Advogado(s) do reclamado: JOAO VICTOR SERPA DO NASCIMENTO DELGADO

RELATOR(A): FRANCISCO GOMES DA COSTA NETO - JUIZ DE DIREITO EM SUBSTTUIÇÃO NO 2º GRAU

 

 



EMENTA

 

APELAÇÃO CÍVEL. DIREITO PROCESSUAL CIVIL. AÇÃO MONITÓRIA. COBRANÇA DE QUANTIA CERTA. CONTRATO DE CARTÃO DE CRÉDITO. AUSÊNCIA DE DEMONSTRATIVO DE DÉBITO. OBRIGATORIEDADE. ART. 700, § 2º, INCISO I, DO CPC SÚMULA Nº 247 E TEMA REPETITIVO Nº 474 DO STJ. RECURSO CONHECIDO E DESPROVIDO.

1. Nos termos do art. 700, § 2º, I, e §§ 4º e 5º, do CPC, exige-se, em ação monitória, o atendimento dos requisitos de toda e qualquer petição inicial e daqueles especificados no procedimento especial. Nos termos da Súmula nº 247 e do Tema Repetitivo nº 474 do STJ.
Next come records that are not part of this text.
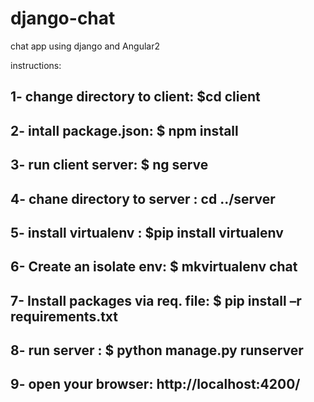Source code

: # django-chat
chat app using django and Angular2

instructions:

1- change directory to client: $cd client
---------------------------------------------
2- intall package.json: $ npm install
--------------------------------------------
3- run client server: $ ng serve
--------------------------------------------
4- chane directory to server : cd ../server
--------------------------------------------
5- install virtualenv : $pip install virtualenv 
--------------------------------------------
6- Create an isolate env: $ mkvirtualenv chat
--------------------------------------------
7- Install packages via req. file: $ pip install –r requirements.txt
--------------------------------------------
8- run server : $ python manage.py runserver
--------------------------------------------
9- open your browser: http://localhost:4200/
---------------------------------------------
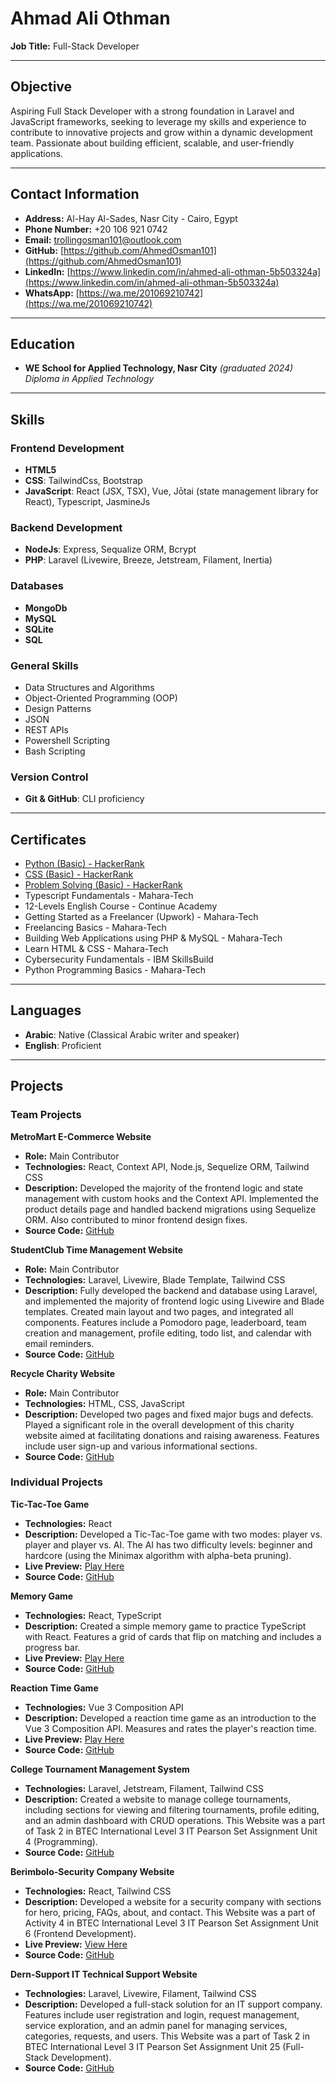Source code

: # Ahmad Ali Othman

**Job Title:** Full-Stack Developer

---

## Objective

Aspiring Full Stack Developer with a strong foundation in Laravel and JavaScript frameworks, seeking to leverage my skills and experience to contribute to innovative projects and grow within a dynamic development team. Passionate about building efficient, scalable, and user-friendly applications.

---

## Contact Information

- **Address:** Al-Hay Al-Sades, Nasr City - Cairo, Egypt
- **Phone Number:** +20 106 921 0742
- **Email:** [trollingosman101@outlook.com](mailto:trollingosman101@outlook.com)
- **GitHub:** [https://github.com/AhmedOsman101](https://github.com/AhmedOsman101)
- **LinkedIn:** [https://www.linkedin.com/in/ahmed-ali-othman-5b503324a](https://www.linkedin.com/in/ahmed-ali-othman-5b503324a)
- **WhatsApp:** [https://wa.me/201069210742](https://wa.me/201069210742)

---

## Education

- **WE School for Applied Technology, Nasr City**
  *(graduated 2024)*
  *Diploma in Applied Technology*

---

## Skills

### Frontend Development
- **HTML5**
- **CSS**: TailwindCss, Bootstrap
- **JavaScript**: React (JSX, TSX), Vue, Jōtai (state management library for React), Typescript, JasmineJs

### Backend Development
- **NodeJs**: Express, Sequalize ORM, Bcrypt
- **PHP**: Laravel (Livewire, Breeze, Jetstream, Filament, Inertia)

### Databases
- **MongoDb**
- **MySQL**
- **SQLite**
- **SQL**

### General Skills
- Data Structures and Algorithms
- Object-Oriented Programming (OOP)
- Design Patterns
- JSON
- REST APIs
- Powershell Scripting
- Bash Scripting

### Version Control
- **Git & GitHub**: CLI proficiency

---

## Certificates

- [Python (Basic) - HackerRank](https://www.hackerrank.com/certificates/d4c867f6386c)
- [CSS (Basic) - HackerRank](https://www.hackerrank.com/certificates/f78c00888d0f)
- [Problem Solving (Basic) - HackerRank](https://www.hackerrank.com/certificates/c7ab7d3eea2a)
- Typescript Fundamentals - Mahara-Tech
- 12-Levels English Course - Continue Academy
- Getting Started as a Freelancer (Upwork) - Mahara-Tech
- Freelancing Basics - Mahara-Tech
- Building Web Applications using PHP & MySQL - Mahara-Tech
- Learn HTML & CSS - Mahara-Tech
- Cybersecurity Fundamentals - IBM SkillsBuild
- Python Programming Basics - Mahara-Tech

---

## Languages

- **Arabic**: Native (Classical Arabic writer and speaker)
- **English**: Proficient

---

## Projects

### Team Projects

**MetroMart E-Commerce Website**
- **Role:** Main Contributor
- **Technologies:** React, Context API, Node.js, Sequelize ORM, Tailwind CSS
- **Description:** Developed the majority of the frontend logic and state management with custom hooks and the Context API. Implemented the product details page and handled backend migrations using Sequelize ORM. Also contributed to minor frontend design fixes.
- **Source Code:** [GitHub](https://github.com/YassenMohamedRashad/Metromart)

**StudentClub Time Management Website**
- **Role:** Main Contributor
- **Technologies:** Laravel, Livewire, Blade Template, Tailwind CSS
- **Description:** Fully developed the backend and database using Laravel, and implemented the majority of frontend logic using Livewire and Blade templates. Created main layout and two pages, and integrated all components. Features include a Pomodoro page, leaderboard, team creation and management, profile editing, todo list, and calendar with email reminders.
- **Source Code:** [GitHub](https://github.com/AhmedOsman101/StudentClub)

**Recycle Charity Website**
- **Role:** Main Contributor
- **Technologies:** HTML, CSS, JavaScript
- **Description:** Developed two pages and fixed major bugs and defects. Played a significant role in the overall development of this charity website aimed at facilitating donations and raising awareness. Features include user sign-up and various informational sections.
- **Source Code:** [GitHub](https://github.com/1amir-talaat/Recycle-Website)

### Individual Projects

**Tic-Tac-Toe Game**
- **Technologies:** React
- **Description:** Developed a Tic-Tac-Toe game with two modes: player vs. player and player vs. AI. The AI has two difficulty levels: beginner and hardcore (using the Minimax algorithm with alpha-beta pruning).
- **Live Preview:** [Play Here](https://ahmedosman101.github.io/TicTacToe-React/)
- **Source Code:** [GitHub](https://github.com/AhmedOsman101/TicTacToe-React)

**Memory Game**
- **Technologies:** React, TypeScript
- **Description:** Created a simple memory game to practice TypeScript with React. Features a grid of cards that flip on matching and includes a progress bar.
- **Live Preview:** [Play Here](https://ahmedosman101.github.io/MemoryGameTS/)
- **Source Code:** [GitHub](https://github.com/AhmedOsman101/MemoryGameTS)

**Reaction Time Game**
- **Technologies:** Vue 3 Composition API
- **Description:** Developed a reaction time game as an introduction to the Vue 3 Composition API. Measures and rates the player's reaction time.
- **Live Preview:** [Play Here](https://ahmedosman101.github.io/ReactionTimeGame/)
- **Source Code:** [GitHub](https://github.com/AhmedOsman101/ReactionTimeGame)

**College Tournament Management System**
- **Technologies:** Laravel, Jetstream, Filament, Tailwind CSS
- **Description:** Created a website to manage college tournaments, including sections for viewing and filtering tournaments, profile editing, and an admin dashboard with CRUD operations. This Website was a part of Task 2 in BTEC International Level 3 IT Pearson Set Assignment Unit 4 (Programming). 
- **Source Code:** [GitHub](https://github.com/AhmedOsman101/TaskTwo/)

**Berimbolo-Security Company Website**
- **Technologies:** React, Tailwind CSS
- **Description:** Developed a website for a security company with sections for hero, pricing, FAQs, about, and contact. This Website was a part of Activity 4 in BTEC International Level 3 IT Pearson Set Assignment Unit 6 (Frontend Development).
- **Live Preview:** [View Here](https://ahmedosman101.github.io/Unit_6_Task_Two/)
- **Source Code:** [GitHub](https://github.com/AhmedOsman101/Unit_6_Task_Two/)

**Dern-Support IT Technical Support Website**
- **Technologies:** Laravel, Livewire, Filament, Tailwind CSS
- **Description:** Developed a full-stack solution for an IT support company. Features include user registration and login, request management, service exploration, and an admin panel for managing services, categories, requests, and users. This Website was a part of Task 2 in BTEC International Level 3 IT Pearson Set Assignment Unit 25 (Full-Stack Development).
- **Source Code:** [GitHub](https://github.com/AhmedOsman101/Unit_25_Task_Two)
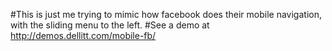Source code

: #This is just me trying to mimic how facebook does their mobile navigation, with the sliding menu to the left.
#See a demo at http://demos.dellitt.com/mobile-fb/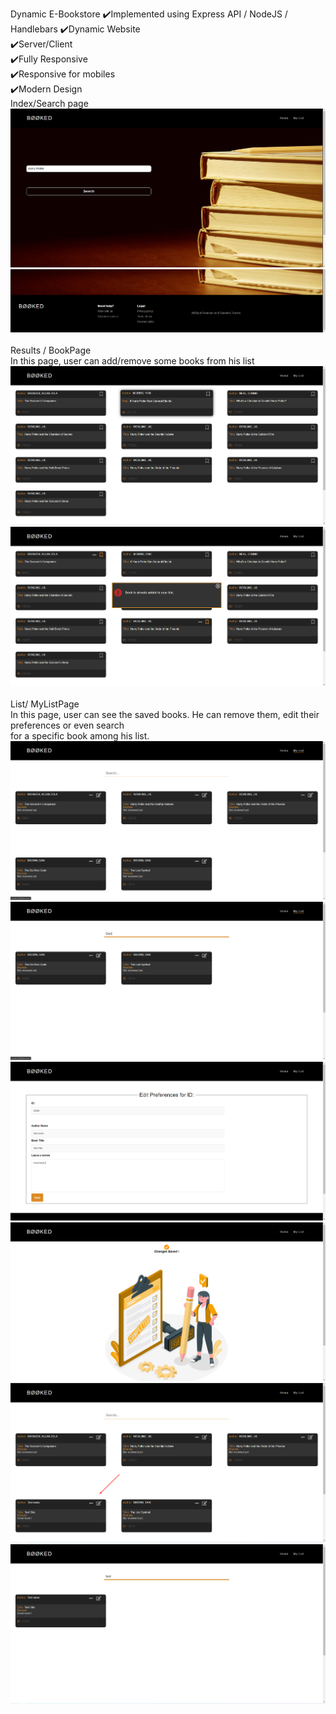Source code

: Dynamic E-Bookstore
✔️Implemented using Express API / NodeJS / Handlebars
✔️Dynamic Website<br/>
✔️Server/Client <br/>
✔️Fully Responsive<br/>
✔️Responsive for mobiles<br/>
✔️Modern Design<br/>
 Index/Search page <br/>
![](images/1.png)<br/>
![](images/2.png)<br/><br/>
Results / BookPage <br/>
In this page, user can add/remove some books from his list<br/> 
![](images/3.png)<br/>
![](images/4.png)<br/><br/>
List/ MyListPage<br/>
In this page, user can see the saved books. He can remove them, edit their preferences or even search <br/>
for a specific book among his list.<br/>
![](images/5.png)<br/>
![](images/6.png)<br/>
![](images/7.png)<br/>
![](images/8.png)<br/>
![](images/9.png)<br/>
![](images/10.png)<br/>
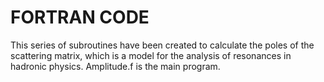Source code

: # FORTRAN CODE
This series of subroutines have been created to calculate the poles of the scattering matrix, which is a model for the analysis of resonances in hadronic physics.
Amplitude.f is the main program.
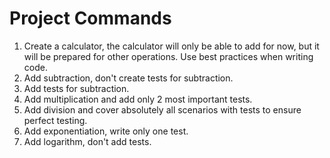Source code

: # Project Commands

1. Create a calculator, the calculator will only be able to add for now, but it will be prepared for other operations. Use best practices when writing code.
2. Add subtraction, don't create tests for subtraction.
3. Add tests for subtraction.
4. Add multiplication and add only 2 most important tests.
5. Add division and cover absolutely all scenarios with tests to ensure perfect testing.
6. Add exponentiation, write only one test.
7. Add logarithm, don't add tests.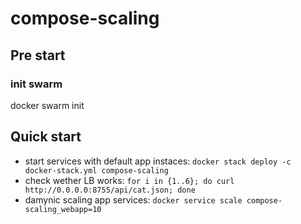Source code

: # compose-scaling

## Pre start
### init swarm
docker swarm init

## Quick start
+ start services with default app instaces: `docker stack deploy -c docker-stack.yml compose-scaling`
+ check wether LB works: `for i in {1..6}; do curl http://0.0.0.0:8755/api/cat.json; done`
+ damynic scaling app services: `docker service scale compose-scaling_webapp=10`
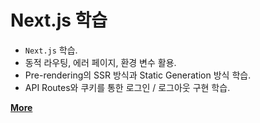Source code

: # Next.js 학습

- `Next.js` 학습.
- 동적 라우팅, 에러 페이지, 환경 변수 활용.
- Pre-rendering의 SSR 방식과 Static Generation 방식 학습.
- API Routes와 쿠키를 통한 로그인 / 로그아웃 구현 학습.

[**More**](https://www.notion.so/Next-js-cb04294fca794fa4991ececd09bd5595)
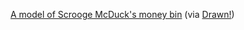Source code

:---
layout: post
wordpress_id: 211
wordpress_url: http://noesbueno.com/archives/211
date: '2007-10-28 21:51:44 -0500'
date_gmt: '2007-10-29 02:51:44 -0500'
body: |
  <p><a href="http://www.flickr.com/photos/matsgull/sets/72157602185120037/">A model of Scrooge McDuck's money bin</a> <span class="via">(via <a href="http://www.drawn.ca/">Drawn!</a>)</span></p>
---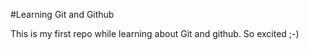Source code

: #Learning Git and Github

This is my first repo while learning about Git and github. So excited ;-)
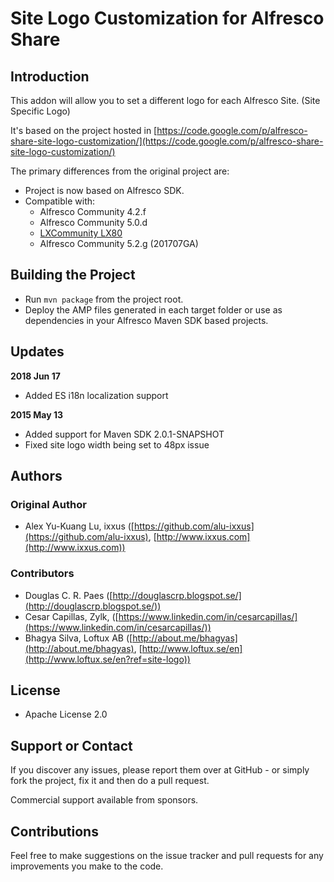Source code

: # Site Logo Customization for Alfresco Share

## Introduction

This addon will allow you to set a different logo for each Alfresco Site. (Site Specific Logo)

It's based on the project hosted in [https://code.google.com/p/alfresco-share-site-logo-customization/](https://code.google.com/p/alfresco-share-site-logo-customization/)

The primary differences from the original project are:  

- Project is now based on Alfresco SDK.  
- Compatible with:
   - Alfresco Community 4.2.f
   - Alfresco Community 5.0.d
   - [LXCommunity LX80](https://loftux.se/en/products-and-add-ons/alfresco/alfresco-versions?ref=site-logo)
   - Alfresco Community 5.2.g (201707GA)

## Building the Project
- Run `mvn package` from the project root.
- Deploy the AMP files generated in each target folder or use as dependencies in your Alfresco Maven SDK based projects.

## Updates

**2018 Jun 17**
- Added ES i18n localization support

**2015 May 13**  
- Added support for Maven SDK 2.0.1-SNAPSHOT  
- Fixed site logo width being set to 48px issue

## Authors

### Original Author
- Alex Yu-Kuang Lu, ixxus  ([https://github.com/alu-ixxus](https://github.com/alu-ixxus), [http://www.ixxus.com](http://www.ixxus.com))

### Contributors
- Douglas C. R. Paes ([http://douglascrp.blogspot.se/](http://douglascrp.blogspot.se/))
- Cesar Capillas, Zylk, ([https://www.linkedin.com/in/cesarcapillas/](https://www.linkedin.com/in/cesarcapillas/))
- Bhagya Silva, Loftux AB ([http://about.me/bhagyas](http://about.me/bhagyas), [http://www.loftux.se/en](http://www.loftux.se/en?ref=site-logo)) 

## License
- Apache License 2.0

## Support or Contact

If you discover any issues, please report them over at GitHub - or simply fork the project, fix it and then do a pull request.

Commercial support available from sponsors.

## Contributions
Feel free to make suggestions on the issue tracker and pull requests for any improvements you make to the code.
2.A petição inicial da ação monitória para cobrança de soma em dinheiro deve ser instruída com demonstrativo de débito atualizado até a data do ajuizamento, assegurando-se, na sua ausência ou insuficiência, o direito da parte de supri-la, nos termos do art. 284 do CPC.

 3. Para a cobrança de quantia certa, como é o caso de dívidas contraídas em contrato de cartão de crédito, é imprescindível a apresentação de demonstrativo do débito, com a respectiva memória de cálculo, sob pena de indeferimento da petição inicial, facultada a emenda à petição inicial para sanar o vício.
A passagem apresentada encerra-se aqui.